--- INPUT DATA Enclosed Below ---

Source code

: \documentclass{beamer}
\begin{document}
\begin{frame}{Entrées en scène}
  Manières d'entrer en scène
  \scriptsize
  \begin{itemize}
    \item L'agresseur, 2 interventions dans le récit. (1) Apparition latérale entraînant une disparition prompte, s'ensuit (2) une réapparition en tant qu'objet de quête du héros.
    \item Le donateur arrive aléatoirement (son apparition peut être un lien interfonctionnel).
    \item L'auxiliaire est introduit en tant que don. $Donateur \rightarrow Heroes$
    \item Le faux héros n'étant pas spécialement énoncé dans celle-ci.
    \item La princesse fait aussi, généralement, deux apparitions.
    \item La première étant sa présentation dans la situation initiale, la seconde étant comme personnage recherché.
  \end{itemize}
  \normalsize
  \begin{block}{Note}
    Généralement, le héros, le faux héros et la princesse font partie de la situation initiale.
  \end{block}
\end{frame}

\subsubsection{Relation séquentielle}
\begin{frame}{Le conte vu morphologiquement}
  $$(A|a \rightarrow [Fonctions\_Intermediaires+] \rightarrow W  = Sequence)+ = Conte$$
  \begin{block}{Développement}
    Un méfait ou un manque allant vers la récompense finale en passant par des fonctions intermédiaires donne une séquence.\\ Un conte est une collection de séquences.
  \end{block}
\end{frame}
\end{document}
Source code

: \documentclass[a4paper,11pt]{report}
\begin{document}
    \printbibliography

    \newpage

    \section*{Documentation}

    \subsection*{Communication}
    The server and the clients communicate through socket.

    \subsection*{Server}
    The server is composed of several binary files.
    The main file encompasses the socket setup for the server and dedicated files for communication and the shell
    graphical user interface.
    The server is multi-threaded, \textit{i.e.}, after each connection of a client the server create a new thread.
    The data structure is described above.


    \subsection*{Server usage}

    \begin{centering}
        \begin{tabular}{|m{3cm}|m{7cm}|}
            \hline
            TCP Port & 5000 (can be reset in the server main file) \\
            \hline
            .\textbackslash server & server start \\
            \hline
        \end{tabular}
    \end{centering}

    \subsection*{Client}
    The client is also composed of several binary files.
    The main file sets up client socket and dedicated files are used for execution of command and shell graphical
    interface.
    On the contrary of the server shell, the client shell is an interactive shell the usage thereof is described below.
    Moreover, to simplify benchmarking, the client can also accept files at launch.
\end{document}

--- End of Enclosed INPUT DATA ---

# [EXERCISE AIM]
Nothing in the entries should be left out; please reproduce them all exactly.

# [WRITTEN SOLUTION]
Source code

: \documentclass{beamer}
\begin{document}
\begin{frame}{Entrées en scène}
  Manières d'entrer en scène
  \scriptsize
  \begin{itemize}
    \item L'agresseur, 2 interventions dans le récit. (1) Apparition latérale entraînant une disparition prompte, s'ensuit (2) une réapparition en tant qu'objet de quête du héros.
    \item Le donateur arrive aléatoirement (son apparition peut être un lien interfonctionnel).
    \item L'auxiliaire est introduit en tant que don. $Donateur \rightarrow Heroes$
    \item Le faux héros n'étant pas spécialement énoncé dans celle-ci.
    \item La princesse fait aussi, généralement, deux apparitions.
    \item La première étant sa présentation dans la situation initiale, la seconde étant comme personnage recherché.
  \end{itemize}
  \normalsize
  \begin{block}{Note}
    Généralement, le héros, le faux héros et la princesse font partie de la situation initiale.
  \end{block}
\end{frame}

\subsubsection{Relation séquentielle}
\begin{frame}{Le conte vu morphologiquement}
  $$(A|a \rightarrow [Fonctions\_Intermediaires+] \rightarrow W  = Sequence)+ = Conte$$
  \begin{block}{Développement}
    Un méfait ou un manque allant vers la récompense finale en passant par des fonctions intermédiaires donne une séquence.\\ Un conte est une collection de séquences.
  \end{block}
\end{frame}
\end{document}
Source code

: \documentclass[a4paper,11pt]{report}
\begin{document}
    \printbibliography

    \newpage

    \section*{Documentation}

    \subsection*{Communication}
    The server and the clients communicate through socket.

    \subsection*{Server}
    The server is composed of several binary files.
    The main file encompasses the socket setup for the server and dedicated files for communication and the shell
    graphical user interface.
    The server is multi-threaded, \textit{i.e.}, after each connection of a client the server create a new thread.
    The data structure is described above.


    \subsection*{Server usage}

    \begin{centering}
        \begin{tabular}{|m{3cm}|m{7cm}|}
            \hline
            TCP Port & 5000 (can be reset in the server main file) \\
            \hline
            .\textbackslash server & server start \\
            \hline
        \end{tabular}
    \end{centering}

    \subsection*{Client}
    The client is also composed of several binary files.
    The main file sets up client socket and dedicated files are used for execution of command and shell graphical
    interface.
    On the contrary of the server shell, the client shell is an interactive shell the usage thereof is described below.
    Moreover, to simplify benchmarking, the client can also accept files at launch.
\end{document}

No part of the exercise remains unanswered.